● Data for this task:
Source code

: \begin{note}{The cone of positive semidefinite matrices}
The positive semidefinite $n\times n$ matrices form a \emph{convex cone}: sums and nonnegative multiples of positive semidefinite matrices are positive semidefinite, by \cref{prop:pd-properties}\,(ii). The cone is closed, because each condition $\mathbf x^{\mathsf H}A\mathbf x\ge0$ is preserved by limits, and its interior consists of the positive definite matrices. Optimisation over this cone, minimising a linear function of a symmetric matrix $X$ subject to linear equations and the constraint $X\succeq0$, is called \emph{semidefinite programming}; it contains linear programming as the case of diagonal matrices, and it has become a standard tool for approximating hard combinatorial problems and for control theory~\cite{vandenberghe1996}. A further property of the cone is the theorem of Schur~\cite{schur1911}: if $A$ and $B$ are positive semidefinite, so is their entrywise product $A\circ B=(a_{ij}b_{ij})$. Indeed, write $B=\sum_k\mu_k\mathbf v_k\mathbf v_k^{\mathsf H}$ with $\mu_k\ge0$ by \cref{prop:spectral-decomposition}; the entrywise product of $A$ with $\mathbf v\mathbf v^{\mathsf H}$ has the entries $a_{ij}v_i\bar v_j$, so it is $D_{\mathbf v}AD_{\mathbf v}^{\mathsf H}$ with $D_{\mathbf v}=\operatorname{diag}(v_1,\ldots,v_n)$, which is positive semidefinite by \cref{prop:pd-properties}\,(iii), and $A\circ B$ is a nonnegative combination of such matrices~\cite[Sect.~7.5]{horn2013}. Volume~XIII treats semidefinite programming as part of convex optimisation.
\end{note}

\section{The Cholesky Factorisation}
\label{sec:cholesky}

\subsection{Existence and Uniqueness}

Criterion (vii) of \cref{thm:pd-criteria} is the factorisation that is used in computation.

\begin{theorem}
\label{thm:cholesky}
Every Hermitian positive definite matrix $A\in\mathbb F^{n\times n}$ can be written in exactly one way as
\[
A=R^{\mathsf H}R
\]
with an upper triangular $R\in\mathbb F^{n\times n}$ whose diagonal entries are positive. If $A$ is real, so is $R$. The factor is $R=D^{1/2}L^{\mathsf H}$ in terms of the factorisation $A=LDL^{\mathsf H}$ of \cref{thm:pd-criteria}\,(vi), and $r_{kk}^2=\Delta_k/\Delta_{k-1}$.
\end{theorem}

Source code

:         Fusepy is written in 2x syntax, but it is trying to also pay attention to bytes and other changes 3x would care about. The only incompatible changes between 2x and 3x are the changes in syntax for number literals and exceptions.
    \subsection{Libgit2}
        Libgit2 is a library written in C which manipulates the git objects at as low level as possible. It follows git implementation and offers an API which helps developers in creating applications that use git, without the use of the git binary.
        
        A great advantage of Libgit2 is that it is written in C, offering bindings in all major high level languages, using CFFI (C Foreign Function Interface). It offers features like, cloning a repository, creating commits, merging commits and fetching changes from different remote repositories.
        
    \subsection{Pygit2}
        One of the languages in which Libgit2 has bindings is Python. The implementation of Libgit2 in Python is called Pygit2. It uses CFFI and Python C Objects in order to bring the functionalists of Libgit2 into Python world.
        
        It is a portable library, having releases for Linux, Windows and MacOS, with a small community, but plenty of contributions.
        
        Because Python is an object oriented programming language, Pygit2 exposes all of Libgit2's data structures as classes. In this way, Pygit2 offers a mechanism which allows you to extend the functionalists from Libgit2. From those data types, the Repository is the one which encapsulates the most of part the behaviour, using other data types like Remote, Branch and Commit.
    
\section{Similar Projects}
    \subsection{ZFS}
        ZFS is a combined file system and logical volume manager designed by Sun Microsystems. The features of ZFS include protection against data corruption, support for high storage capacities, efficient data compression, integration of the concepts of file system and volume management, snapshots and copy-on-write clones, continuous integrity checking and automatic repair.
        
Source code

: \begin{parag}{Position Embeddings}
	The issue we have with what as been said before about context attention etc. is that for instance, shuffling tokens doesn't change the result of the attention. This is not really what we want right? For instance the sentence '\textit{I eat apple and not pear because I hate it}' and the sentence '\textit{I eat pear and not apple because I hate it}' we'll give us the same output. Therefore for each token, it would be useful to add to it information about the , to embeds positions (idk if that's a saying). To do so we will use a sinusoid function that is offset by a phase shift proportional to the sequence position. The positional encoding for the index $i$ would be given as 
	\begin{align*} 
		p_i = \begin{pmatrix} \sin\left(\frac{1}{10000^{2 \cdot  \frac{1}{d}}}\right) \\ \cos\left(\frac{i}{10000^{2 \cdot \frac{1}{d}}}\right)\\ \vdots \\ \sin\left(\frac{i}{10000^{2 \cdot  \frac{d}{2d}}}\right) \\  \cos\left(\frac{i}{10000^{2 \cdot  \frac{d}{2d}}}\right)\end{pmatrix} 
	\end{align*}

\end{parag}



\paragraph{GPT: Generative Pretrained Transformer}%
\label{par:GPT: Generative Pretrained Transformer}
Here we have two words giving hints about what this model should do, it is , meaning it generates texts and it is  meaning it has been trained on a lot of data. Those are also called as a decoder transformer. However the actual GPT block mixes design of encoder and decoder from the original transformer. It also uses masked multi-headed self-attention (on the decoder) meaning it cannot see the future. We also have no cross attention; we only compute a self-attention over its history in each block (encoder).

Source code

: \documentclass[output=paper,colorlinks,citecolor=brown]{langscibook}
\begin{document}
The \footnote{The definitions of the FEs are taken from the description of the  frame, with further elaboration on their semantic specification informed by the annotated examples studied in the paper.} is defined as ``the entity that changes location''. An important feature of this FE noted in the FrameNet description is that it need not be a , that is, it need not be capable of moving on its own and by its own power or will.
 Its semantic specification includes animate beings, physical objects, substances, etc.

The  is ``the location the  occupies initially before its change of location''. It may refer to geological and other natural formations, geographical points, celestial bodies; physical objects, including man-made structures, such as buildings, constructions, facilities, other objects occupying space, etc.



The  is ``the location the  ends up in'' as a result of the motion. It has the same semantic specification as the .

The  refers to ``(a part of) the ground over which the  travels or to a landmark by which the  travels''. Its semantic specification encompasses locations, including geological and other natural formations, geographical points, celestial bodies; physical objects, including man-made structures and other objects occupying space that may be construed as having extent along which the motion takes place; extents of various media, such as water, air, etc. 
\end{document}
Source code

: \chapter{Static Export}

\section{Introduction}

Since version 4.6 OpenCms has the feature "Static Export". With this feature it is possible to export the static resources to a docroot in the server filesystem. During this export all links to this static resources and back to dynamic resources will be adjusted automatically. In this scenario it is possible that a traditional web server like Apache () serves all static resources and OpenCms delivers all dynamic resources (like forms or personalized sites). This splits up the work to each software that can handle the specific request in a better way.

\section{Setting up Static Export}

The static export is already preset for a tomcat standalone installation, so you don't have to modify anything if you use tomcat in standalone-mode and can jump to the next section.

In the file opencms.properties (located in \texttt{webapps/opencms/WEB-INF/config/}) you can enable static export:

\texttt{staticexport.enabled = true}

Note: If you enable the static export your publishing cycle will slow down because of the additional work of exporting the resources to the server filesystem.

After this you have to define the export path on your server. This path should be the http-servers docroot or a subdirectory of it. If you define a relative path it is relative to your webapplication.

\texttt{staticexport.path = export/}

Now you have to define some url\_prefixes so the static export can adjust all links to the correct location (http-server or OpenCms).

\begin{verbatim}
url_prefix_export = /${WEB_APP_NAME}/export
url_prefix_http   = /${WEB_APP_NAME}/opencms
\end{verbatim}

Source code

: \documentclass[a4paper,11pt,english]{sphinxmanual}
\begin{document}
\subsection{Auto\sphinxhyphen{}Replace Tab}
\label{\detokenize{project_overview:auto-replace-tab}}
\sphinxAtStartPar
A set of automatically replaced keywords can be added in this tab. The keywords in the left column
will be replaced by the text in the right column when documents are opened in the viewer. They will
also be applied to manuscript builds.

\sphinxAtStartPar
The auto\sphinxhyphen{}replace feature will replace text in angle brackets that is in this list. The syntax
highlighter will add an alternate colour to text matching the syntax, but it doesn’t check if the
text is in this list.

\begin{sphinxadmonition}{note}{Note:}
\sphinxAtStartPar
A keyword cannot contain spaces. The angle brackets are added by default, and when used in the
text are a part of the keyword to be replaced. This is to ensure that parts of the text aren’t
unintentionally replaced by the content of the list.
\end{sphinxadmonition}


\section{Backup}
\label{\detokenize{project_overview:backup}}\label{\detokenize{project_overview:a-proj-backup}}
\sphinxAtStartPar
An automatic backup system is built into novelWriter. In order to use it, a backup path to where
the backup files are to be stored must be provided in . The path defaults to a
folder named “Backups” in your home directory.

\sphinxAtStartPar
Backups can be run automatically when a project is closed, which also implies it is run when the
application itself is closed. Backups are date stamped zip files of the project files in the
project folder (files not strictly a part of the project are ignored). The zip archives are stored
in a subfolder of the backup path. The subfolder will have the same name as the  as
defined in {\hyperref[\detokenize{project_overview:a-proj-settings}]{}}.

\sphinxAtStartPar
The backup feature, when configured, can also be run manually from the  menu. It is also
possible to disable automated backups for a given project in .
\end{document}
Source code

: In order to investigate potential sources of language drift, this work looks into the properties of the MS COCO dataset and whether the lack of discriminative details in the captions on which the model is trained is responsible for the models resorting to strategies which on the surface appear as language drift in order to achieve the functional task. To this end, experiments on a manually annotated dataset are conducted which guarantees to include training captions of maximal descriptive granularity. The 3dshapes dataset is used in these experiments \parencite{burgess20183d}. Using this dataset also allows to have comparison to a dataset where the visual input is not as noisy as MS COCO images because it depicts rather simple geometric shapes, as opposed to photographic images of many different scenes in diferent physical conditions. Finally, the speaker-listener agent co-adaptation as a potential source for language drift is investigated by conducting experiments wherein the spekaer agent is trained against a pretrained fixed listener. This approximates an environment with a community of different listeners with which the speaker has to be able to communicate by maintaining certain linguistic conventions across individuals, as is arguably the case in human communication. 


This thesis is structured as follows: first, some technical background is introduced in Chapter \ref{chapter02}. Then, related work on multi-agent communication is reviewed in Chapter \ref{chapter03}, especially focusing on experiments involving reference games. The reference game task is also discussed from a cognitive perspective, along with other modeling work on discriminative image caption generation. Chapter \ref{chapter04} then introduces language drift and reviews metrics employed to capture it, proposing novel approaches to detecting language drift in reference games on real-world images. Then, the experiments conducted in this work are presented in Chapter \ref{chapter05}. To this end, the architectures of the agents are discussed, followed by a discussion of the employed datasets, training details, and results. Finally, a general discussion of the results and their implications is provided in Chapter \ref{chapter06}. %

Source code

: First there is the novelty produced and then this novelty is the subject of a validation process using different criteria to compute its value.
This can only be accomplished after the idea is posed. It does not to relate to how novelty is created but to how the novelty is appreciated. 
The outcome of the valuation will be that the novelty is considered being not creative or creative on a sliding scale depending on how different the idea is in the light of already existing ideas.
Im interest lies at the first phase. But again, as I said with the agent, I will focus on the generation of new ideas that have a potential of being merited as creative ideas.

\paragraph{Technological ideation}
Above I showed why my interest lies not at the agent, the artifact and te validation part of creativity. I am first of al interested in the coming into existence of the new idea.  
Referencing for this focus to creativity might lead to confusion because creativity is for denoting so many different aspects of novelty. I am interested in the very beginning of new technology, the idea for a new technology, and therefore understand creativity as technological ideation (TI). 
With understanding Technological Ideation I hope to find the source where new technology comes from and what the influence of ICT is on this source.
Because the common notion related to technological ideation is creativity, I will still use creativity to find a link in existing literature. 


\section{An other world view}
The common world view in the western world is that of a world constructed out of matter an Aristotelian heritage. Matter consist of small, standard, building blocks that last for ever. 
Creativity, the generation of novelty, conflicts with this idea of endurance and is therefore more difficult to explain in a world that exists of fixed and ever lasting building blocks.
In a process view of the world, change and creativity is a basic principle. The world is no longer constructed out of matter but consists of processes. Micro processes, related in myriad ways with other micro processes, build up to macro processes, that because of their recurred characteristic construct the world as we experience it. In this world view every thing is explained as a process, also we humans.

● Work required: Begin with the line that has "text are a part" in the listing above and end after the line that has "Backups can be"; output those lines exactly.

● Finished task:
text are a part of the keyword to be replaced. This is to ensure that parts of the text aren’t
unintentionally replaced by the content of the list.
\end{sphinxadmonition}


\section{Backup}
\label{\detokenize{project_overview:backup}}\label{\detokenize{project_overview:a-proj-backup}}
\sphinxAtStartPar
An automatic backup system is built into novelWriter. In order to use it, a backup path to where
the backup files are to be stored must be provided in . The path defaults to a
folder named “Backups” in your home directory.

\sphinxAtStartPar
Backups can be run automatically when a project is closed, which also implies it is run when the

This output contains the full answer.